This discussion has been archived. No new comments can be posted.

Ask Slashdot: Cloud Service On a Budget?

Comments Filter:
  • Bring your own server. Depending on the time frame/duration of the project, it might be more cost effective to rent a quarter or half rack in a datacenter and build/buy your own servers. High initial up front cost, but does save money in the long run.
    • Re: (Score:3, Funny)

      by BobC ( 101861 )

      Is the data being generated 24/7? If so, that's 432 GB/day, pretty much exactly 12 hours worth of your 100 Mbps bandwidth. So some spooling is needed, but why in the cloud? The main goal would seem to be avoiding paying twice to move the data, so you'd want to avoid using through a 3rd party if at all possible.

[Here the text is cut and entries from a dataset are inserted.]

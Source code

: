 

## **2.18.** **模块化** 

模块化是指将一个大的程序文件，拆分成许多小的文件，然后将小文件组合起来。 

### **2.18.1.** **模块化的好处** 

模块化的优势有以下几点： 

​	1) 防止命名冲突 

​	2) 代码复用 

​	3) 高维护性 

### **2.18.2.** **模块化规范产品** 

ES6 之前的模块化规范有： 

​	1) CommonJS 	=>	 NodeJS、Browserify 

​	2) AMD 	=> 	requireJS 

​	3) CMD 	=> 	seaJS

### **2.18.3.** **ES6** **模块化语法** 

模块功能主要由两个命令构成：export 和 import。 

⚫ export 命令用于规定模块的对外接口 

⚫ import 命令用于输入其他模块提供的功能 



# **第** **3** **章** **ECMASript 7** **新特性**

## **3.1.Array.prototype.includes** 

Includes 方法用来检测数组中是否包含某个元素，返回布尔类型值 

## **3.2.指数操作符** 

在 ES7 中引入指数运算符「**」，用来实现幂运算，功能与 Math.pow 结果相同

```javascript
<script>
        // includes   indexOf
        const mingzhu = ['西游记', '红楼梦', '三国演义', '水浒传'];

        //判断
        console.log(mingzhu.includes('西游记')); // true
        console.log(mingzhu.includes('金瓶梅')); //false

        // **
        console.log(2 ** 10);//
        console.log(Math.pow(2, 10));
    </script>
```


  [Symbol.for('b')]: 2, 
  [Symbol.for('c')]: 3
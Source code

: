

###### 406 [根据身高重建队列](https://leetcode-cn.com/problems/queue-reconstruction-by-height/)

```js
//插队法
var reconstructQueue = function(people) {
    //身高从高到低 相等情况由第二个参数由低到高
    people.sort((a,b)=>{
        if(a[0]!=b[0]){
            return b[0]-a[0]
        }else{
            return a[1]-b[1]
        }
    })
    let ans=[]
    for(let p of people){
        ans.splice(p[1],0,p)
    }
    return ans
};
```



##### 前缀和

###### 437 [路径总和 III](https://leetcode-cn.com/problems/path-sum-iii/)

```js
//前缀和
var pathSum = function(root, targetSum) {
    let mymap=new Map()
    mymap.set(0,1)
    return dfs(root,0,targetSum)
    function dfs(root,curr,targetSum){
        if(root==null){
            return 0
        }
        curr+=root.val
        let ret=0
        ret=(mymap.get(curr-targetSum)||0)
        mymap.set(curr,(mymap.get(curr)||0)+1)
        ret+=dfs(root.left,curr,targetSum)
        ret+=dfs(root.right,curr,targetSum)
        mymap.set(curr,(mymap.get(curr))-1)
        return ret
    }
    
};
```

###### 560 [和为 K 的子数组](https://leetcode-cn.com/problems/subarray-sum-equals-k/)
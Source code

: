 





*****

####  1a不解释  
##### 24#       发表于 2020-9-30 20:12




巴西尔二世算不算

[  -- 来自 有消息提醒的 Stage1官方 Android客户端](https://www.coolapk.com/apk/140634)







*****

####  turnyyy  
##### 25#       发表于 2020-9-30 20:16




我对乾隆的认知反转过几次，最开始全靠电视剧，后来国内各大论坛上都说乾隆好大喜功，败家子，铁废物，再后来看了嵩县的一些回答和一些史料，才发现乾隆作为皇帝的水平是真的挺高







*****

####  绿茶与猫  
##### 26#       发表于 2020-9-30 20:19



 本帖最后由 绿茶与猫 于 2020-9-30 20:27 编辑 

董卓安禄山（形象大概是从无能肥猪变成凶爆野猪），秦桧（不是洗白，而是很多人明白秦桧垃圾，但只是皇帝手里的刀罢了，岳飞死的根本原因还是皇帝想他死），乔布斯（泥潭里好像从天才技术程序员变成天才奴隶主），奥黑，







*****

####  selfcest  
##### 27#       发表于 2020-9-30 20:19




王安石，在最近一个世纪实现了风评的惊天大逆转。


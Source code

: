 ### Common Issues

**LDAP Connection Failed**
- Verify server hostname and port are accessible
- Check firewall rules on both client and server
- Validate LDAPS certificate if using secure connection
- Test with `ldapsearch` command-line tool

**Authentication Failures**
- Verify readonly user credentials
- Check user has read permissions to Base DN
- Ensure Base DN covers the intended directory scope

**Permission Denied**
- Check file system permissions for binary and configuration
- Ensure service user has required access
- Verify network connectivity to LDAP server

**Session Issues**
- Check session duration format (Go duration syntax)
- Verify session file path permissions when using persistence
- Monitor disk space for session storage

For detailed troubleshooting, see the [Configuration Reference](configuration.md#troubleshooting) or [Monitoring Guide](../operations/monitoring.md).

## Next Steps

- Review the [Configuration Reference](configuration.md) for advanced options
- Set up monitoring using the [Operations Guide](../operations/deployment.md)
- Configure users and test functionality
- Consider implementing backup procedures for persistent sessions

      1. The simplest solution would appear to be to put a laptop with a 500+ GB HD at their facility. A laptop because it essentially has a built-in UPS, and the CPU can sleep much of the time.

      2. Devel

      • Or instead of the cloud, pay for a faster internet connection.
        Or transport the data on HDs via Fedex if latency isn't a problem [I would use SSDs in a metal padded case knowing Fedex].

        • Re:BYOS (Score:5, Funny)

          by Chrisq ( 894406 ) on Thursday September 12, 2013 @04:13AM (#44827631)

          [I would use SSDs in a metal padded case knowing Fedex].

          Fedex is like UDP, an unreliable delivery service. In fact there is only one fault of UDP it does not duplicate. Things can arrive broken, out of order, delayed, or not at all but I have never heard of Fedex delivering multiple copies!

      • by orkim ( 238312 )

        Your math is off just a little bit there.

        60sec * 60min * 24hours = 86400 seconds in day

        86400 seconds / 5 seconds = 17280 pictures

        17280 pictures * 5 MB = 86400 MB

        Or roughly 84.5 GB which should lower the bar even more for that 100Mbps connection.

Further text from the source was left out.